O Observatório do Clima observa que, caso a projeção se confirme, 2025 concluirá uma sequência de 11 anos consecutivos (2015-2025) com as maiores médias de temperatura já registradas.
Fatores que impulsionam o recorde
O relatório atribui o aquecimento principalmente a:
- Concentrações recordes de gases de efeito estufa;
- Aumento sem precedentes da temperatura dos oceanos, que atingiram novos picos em 2024 e devem seguir subindo em 2025;
- Extensão mínima do gelo marinho no Ártico e níveis bem abaixo da média na Antártida;
- Queima de combustíveis fósseis, principal fonte de emissões desde a década de 1950.
Entre janeiro e agosto, a OMM também registrou eventos extremos como ondas de calor, incêndios florestais e inundações.

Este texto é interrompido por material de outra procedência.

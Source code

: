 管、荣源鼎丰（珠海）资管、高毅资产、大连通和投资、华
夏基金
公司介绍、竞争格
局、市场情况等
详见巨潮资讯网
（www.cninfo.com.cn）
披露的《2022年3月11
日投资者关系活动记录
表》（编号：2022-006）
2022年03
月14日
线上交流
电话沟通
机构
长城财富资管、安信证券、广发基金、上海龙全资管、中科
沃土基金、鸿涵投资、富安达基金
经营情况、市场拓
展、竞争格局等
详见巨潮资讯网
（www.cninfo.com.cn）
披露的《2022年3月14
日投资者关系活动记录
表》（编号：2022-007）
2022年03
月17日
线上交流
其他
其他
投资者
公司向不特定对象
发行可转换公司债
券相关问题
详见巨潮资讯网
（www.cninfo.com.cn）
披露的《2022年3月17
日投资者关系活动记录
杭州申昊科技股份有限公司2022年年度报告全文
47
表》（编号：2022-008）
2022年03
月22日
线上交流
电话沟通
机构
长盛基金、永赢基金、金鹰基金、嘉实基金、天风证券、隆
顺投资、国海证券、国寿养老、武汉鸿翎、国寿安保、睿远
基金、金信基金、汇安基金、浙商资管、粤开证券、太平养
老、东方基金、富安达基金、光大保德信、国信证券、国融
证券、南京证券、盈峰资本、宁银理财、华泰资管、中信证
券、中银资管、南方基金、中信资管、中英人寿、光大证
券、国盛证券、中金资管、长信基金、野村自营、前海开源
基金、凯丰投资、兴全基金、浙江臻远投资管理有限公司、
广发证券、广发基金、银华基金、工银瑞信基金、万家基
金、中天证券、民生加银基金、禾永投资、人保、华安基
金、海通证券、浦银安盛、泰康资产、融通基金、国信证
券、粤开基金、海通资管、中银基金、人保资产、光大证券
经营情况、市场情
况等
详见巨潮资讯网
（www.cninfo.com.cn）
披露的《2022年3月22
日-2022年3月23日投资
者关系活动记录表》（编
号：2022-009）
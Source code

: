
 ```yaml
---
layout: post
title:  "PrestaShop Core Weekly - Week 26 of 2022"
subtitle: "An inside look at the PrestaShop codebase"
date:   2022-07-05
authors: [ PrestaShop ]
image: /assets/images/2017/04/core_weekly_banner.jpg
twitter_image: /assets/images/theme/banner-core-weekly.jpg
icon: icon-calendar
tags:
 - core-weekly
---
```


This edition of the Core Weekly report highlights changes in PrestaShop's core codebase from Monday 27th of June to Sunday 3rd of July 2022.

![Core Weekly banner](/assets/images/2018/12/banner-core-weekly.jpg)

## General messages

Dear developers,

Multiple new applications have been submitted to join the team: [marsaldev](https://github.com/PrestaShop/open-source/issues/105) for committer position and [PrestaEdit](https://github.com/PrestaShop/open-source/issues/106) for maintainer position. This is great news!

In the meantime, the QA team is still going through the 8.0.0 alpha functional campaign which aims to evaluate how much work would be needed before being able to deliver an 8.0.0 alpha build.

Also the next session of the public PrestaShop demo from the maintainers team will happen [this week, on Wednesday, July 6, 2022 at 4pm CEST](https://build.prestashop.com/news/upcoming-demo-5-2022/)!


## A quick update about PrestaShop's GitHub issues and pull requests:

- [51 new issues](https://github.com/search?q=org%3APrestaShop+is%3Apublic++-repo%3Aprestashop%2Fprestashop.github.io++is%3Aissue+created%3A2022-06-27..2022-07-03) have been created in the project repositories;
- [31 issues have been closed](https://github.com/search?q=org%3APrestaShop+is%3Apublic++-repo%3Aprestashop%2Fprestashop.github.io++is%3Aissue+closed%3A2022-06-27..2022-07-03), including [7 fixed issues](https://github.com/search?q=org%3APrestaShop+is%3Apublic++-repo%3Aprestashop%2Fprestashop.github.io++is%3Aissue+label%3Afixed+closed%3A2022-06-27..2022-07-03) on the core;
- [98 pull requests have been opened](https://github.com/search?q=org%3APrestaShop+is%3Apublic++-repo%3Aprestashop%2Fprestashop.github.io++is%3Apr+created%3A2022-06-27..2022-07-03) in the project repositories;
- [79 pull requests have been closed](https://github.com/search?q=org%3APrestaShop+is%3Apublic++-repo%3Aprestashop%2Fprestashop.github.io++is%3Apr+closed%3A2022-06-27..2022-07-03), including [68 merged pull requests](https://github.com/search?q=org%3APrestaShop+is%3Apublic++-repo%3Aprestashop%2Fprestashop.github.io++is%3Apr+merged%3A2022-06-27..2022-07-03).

Meta de 1,5 ºC sob pressão
Para Celeste Saulo, secretária-geral da OMM, será “praticamente impossível” impedir que o aquecimento global ultrapasse temporariamente a meta de 1,5 ºC fixada no Acordo de Paris. Apesar disso, ela afirma que ainda é possível reduzir as temperaturas para esse patamar até o final do século.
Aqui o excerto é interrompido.